------ Material provided ------
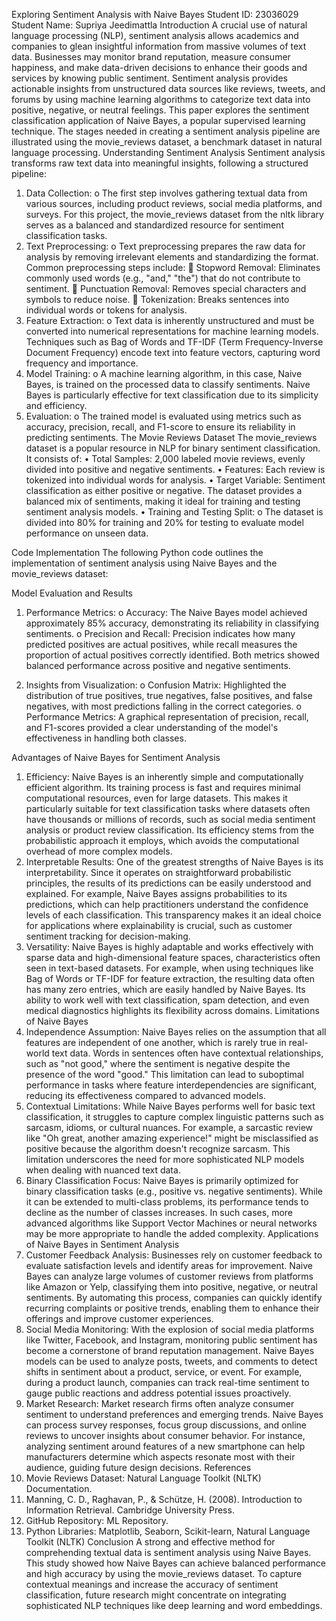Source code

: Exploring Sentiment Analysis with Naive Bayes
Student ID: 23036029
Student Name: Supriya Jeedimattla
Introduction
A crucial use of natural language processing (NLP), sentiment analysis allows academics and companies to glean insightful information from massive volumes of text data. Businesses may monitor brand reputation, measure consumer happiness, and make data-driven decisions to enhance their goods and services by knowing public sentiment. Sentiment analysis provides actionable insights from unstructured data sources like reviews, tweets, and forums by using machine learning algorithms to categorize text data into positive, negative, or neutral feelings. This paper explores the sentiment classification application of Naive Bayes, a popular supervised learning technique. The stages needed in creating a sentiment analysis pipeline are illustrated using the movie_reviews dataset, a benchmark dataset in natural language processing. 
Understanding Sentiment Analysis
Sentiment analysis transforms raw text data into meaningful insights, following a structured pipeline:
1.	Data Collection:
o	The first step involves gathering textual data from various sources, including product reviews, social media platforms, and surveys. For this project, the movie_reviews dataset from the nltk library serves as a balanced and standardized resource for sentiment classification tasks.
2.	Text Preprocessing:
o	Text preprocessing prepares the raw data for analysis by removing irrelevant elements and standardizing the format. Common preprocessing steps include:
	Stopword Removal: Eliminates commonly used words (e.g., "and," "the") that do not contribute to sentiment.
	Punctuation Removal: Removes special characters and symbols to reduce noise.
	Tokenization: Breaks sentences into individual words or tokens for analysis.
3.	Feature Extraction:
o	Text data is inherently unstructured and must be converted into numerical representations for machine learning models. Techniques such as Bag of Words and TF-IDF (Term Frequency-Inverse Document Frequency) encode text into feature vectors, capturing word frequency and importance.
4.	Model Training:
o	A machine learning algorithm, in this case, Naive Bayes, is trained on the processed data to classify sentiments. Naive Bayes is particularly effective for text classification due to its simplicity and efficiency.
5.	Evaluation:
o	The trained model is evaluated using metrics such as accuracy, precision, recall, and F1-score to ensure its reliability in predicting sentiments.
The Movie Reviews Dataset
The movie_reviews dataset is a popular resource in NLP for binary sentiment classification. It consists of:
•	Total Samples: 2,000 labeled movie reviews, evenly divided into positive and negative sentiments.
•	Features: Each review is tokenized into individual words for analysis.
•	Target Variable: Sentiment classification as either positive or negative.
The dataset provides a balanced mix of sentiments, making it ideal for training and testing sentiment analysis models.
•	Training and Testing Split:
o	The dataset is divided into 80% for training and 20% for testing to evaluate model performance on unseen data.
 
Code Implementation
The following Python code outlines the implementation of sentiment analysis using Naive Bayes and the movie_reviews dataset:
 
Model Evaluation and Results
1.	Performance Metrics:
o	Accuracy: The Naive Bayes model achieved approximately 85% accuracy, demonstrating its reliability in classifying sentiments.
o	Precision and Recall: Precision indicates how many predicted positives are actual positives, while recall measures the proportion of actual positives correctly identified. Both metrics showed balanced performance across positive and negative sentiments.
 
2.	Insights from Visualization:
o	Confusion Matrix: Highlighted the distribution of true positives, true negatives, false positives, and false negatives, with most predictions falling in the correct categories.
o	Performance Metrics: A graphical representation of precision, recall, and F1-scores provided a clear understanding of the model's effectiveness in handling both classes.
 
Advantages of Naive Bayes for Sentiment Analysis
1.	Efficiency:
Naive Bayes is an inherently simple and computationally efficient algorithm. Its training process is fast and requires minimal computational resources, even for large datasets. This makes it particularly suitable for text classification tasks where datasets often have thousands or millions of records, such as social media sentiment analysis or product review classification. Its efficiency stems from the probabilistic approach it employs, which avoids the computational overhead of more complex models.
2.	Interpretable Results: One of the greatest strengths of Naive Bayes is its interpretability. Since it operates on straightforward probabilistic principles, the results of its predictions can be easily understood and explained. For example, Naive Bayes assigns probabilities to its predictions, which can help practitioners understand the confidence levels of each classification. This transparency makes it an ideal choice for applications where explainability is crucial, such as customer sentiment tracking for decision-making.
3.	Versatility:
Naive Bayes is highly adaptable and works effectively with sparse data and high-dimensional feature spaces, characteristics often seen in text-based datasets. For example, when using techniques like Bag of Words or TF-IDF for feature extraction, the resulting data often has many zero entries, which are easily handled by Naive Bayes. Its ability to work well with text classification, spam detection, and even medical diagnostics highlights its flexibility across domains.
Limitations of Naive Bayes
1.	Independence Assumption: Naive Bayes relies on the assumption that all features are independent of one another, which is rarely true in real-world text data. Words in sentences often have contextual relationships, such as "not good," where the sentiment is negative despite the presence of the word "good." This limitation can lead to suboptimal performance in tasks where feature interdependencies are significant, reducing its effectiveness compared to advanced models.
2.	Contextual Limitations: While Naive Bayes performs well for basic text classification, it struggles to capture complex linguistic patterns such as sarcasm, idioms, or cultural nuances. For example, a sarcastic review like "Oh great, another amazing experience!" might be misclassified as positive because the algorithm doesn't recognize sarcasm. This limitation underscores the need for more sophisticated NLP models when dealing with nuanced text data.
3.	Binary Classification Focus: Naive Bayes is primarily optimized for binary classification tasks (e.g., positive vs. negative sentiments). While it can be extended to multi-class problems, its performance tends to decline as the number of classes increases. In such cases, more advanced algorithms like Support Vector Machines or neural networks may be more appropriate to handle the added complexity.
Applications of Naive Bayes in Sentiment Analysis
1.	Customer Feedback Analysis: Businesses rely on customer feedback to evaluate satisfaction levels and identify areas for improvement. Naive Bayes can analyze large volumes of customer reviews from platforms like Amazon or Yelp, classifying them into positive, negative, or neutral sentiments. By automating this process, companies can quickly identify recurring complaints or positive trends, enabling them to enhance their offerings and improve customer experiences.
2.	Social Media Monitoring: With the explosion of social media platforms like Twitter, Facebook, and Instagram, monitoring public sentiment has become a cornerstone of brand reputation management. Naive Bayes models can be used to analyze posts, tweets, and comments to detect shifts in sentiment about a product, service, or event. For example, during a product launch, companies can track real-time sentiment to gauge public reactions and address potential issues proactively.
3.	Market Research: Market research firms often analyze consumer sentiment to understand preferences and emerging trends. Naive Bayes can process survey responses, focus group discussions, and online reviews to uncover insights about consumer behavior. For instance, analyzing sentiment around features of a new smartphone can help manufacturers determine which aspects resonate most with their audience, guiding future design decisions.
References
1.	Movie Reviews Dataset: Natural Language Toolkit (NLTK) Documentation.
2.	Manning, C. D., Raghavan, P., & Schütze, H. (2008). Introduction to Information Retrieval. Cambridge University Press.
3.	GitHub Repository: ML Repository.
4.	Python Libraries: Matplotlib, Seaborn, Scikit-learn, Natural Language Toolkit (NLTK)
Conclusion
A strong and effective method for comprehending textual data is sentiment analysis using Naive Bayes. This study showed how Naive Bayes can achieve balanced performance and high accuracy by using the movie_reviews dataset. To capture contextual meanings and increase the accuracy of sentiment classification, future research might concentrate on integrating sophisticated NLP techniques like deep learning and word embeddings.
------
Exactly and only the lines from the line containing "Toolkit (NLTK) Documentation." through the last line of the entries should be copied, both ends included.

1.	Movie Reviews Dataset: Natural Language Toolkit (NLTK) Documentation.
2.	Manning, C. D., Raghavan, P., & Schütze, H. (2008). Introduction to Information Retrieval. Cambridge University Press.
3.	GitHub Repository: ML Repository.
4.	Python Libraries: Matplotlib, Seaborn, Scikit-learn, Natural Language Toolkit (NLTK)
Conclusion
A strong and effective method for comprehending textual data is sentiment analysis using Naive Bayes. This study showed how Naive Bayes can achieve balanced performance and high accuracy by using the movie_reviews dataset. To capture contextual meanings and increase the accuracy of sentiment classification, future research might concentrate on integrating sophisticated NLP techniques like deep learning and word embeddings.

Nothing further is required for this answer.